Ha sido clasificada con una puntuación de gravedad de 9.9 sobre 10 y permite tanto la escalada de privilegios como la creación de una puerta trasera en el servidor web afectado.
Los sitios web de WordPress permiten de forma predeterminada que cualquier usuario en la web cree una cuenta. De forma predeterminada, las cuentas nuevas se clasifican como suscriptores y no tienen más privilegios que escribir comentarios. Sin embargo, ciertas vulnerabilidades, como las que se acaban de descubrir, permiten que estos usuarios suscriptores tengan muchos más privilegios de los que debían tener.
Extracto del informe de los investigadores
Según los investigadores, esta vulnerabilidad puede explotarse con sólo cambiar un carácter de una solicitud a mayúsculas.
Básicamente, el complemento puede enviar comandos a varios endpoints de la API REST y realiza una verificación de permisos para asegurarse de que nadie esté haciendo algo que no esté autorizado a hacer. Sin embargo, las rutas de la API REST distinguen entre mayúsculas y minúsculas, por lo que un atacante solo necesita alterar el caso de un carácter para evitar las comprobaciones de autenticación, según el informe.
Cuando se explota, esta vulnerabilidad tiene la capacidad de escribir ciertos archivos dentro de la estructura de archivos de WordPress, dando efectivamente acceso de puerta trasera a cualquier atacante. Esto permitiría una toma de control del sitio web y podría elevar los privilegios de las cuentas de suscriptor a administradores.
Investigadores de Sucuri
Hay otra vulnerabilidad detectada en este bug que tiene una puntuación de gravedad de 7.7 sobre 10. En esta ocasión, el problema radica en un endpoint de la API llamado «/wp-json/aioseo/v1 / objects«. Si los atacantes explotaran la vulnerabilidad anterior para elevar sus privilegios al nivel de administrador, obtendrían la capacidad de acceder al endpoint y, desde allí, podrían enviar comandos SQL maliciosos a la base de datos del servidor web para recuperar las credenciales de usuario, información de administrador y otra información confidencial.

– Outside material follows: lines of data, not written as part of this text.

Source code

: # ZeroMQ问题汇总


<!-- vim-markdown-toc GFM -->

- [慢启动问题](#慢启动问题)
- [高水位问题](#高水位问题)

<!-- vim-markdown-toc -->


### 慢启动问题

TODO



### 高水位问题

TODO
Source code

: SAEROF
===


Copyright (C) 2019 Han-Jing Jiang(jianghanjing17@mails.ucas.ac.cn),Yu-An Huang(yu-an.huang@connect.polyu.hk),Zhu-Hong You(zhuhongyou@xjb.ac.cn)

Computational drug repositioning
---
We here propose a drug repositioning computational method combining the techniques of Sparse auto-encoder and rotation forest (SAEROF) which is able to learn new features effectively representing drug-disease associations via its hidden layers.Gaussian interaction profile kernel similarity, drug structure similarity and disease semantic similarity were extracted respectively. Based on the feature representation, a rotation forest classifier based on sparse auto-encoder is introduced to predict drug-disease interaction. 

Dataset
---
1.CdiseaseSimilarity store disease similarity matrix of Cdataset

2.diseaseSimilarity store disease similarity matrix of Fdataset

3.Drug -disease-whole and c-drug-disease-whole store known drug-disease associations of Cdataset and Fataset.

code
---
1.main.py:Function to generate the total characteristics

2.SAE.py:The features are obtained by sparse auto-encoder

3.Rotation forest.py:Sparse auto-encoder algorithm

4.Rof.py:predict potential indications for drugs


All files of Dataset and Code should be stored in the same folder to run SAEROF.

WordPress y sus miles de PlugIns son un objetivo habitual y muy atractivo para los atacantes, dada su enorme cuota de mercado. Se estima que alrededor del 40% de los sitios web que hay en línea usan WordPress como gestor de contenidos. A mediados de este mismo mes se publicaba que más de 1.6 millones de sitios web de WordPress fueron el objetivo de un ataque masivo que también explotaba vulnerabilidades en PlugIns y Temas.
Recomendaciones
Se recomienda a todos los usuarios verificar si tienen instalado el PlugIn All in One SEO y si es así, deben actualizarlo a la versión 4.1.5.3, revisar las cuentas de administración activas, cambiar las credenciales y si es posible, instalar un sistema de autenticación de doble factor.